Paramount-Skydance launches $30-a-share cash tender for Warner Bros. Discovery, setting up Hollywood’s biggest takeover fight
Paramount-Skydance moved directly to Warner Bros. Discovery shareholders with an unsolicited all-cash tender at $30 per share, a bid valuing WBD at roughly $108.4 billion and challenging a rival, Netflix-linked path that it says offers inferior and uncertain value. Early premarket moves show WBD higher, while the broader media complex is firm on renewed M&A hopes.
What Paramount-Skydance is offering
Paramount-Skydance’s bid is structured as a cash tender for 100% of Warner Bros. Discovery, including its global networks unit. The offer is not subject to financing conditions, with equity backstopped by the Ellison family and RedBird Capital, and fully committed debt financing from Bank of America, Citigroup, and Apollo. The bidder said it will file a premerger notification under the Hart-Scott-Rodino Act today, starting the antitrust clock.

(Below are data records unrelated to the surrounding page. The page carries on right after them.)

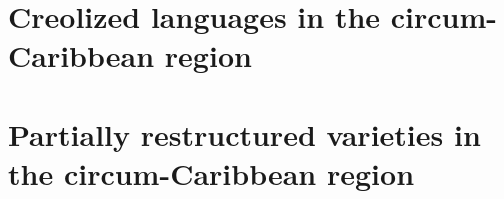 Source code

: \documentclass[output=book,collection
		  ]{langscibook}
\begin{document}
\maketitle
\frontmatter

{\sloppy\tableofcontents}


\mainmatter
\renewcommand{\lsChapterFooterSize}{\footnotesize}

\part{Creolized languages in the circum-Caribbean region}

\renewcommand{\lsChapterFooterSize}{\scriptsize}
\renewcommand{\lsChapterFooterSize}{\footnotesize}
\renewcommand{\lsChapterFooterSize}{\scriptsize}

\part{Partially restructured varieties in the circum-Caribbean region}

\renewcommand{\lsChapterFooterSize}{\footnotesize}

\end{document}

Strategic stakes: theaters vs. streaming
David Ellison, Paramount-Skydance’s CEO, framed the move as a reset for Hollywood’s economics in a CNBC appearance, arguing an all-cash deal delivers certainty and preserves theatrical output—targeting 30 films a year—versus what he characterized as a rival plan tied to Netflix that could accelerate the shift away from cinemas. Ellison said he believes President Trump favors market competitiveness and contended his proposal addresses concerns WBD previously raised, adding that the company has yet to respond to the latest approach.
Market reaction and macro read-through
In premarket trading, Warner Bros. Discovery rose about 6.2% to $27.70, Paramount-Skydance gained roughly 5.1% to $14.05, and Netflix was little changed near $100.27. The bid adds momentum to U.S. media M&A and could compress high-yield spreads across the sector if investors gain confidence in financing conditions and deal certainty. For macro traders, the cash-heavy structure and bank underwriting commitments hint at resilient U.S. credit liquidity—typically a modest tailwind for risk assets—while antitrust timing keeps an overhang on timelines for closing.
FX implications are indirect: a robust U.S. deal pipeline can sometimes support USD via capital inflows and underpin U.S. equities, but the regulatory path and any competing bids will dictate whether this becomes a broader risk-on impulse or a sector-specific story. Watch equity vol in U.S. media, bank credit indices, and option pricing in names linked to the streaming-theatrical debate.
Key points
- $30/share all-cash tender for Warner Bros. Discovery, valuing WBD at about $108.4 billion.
- Offer taken directly to shareholders; covers 100% of WBD, including global networks.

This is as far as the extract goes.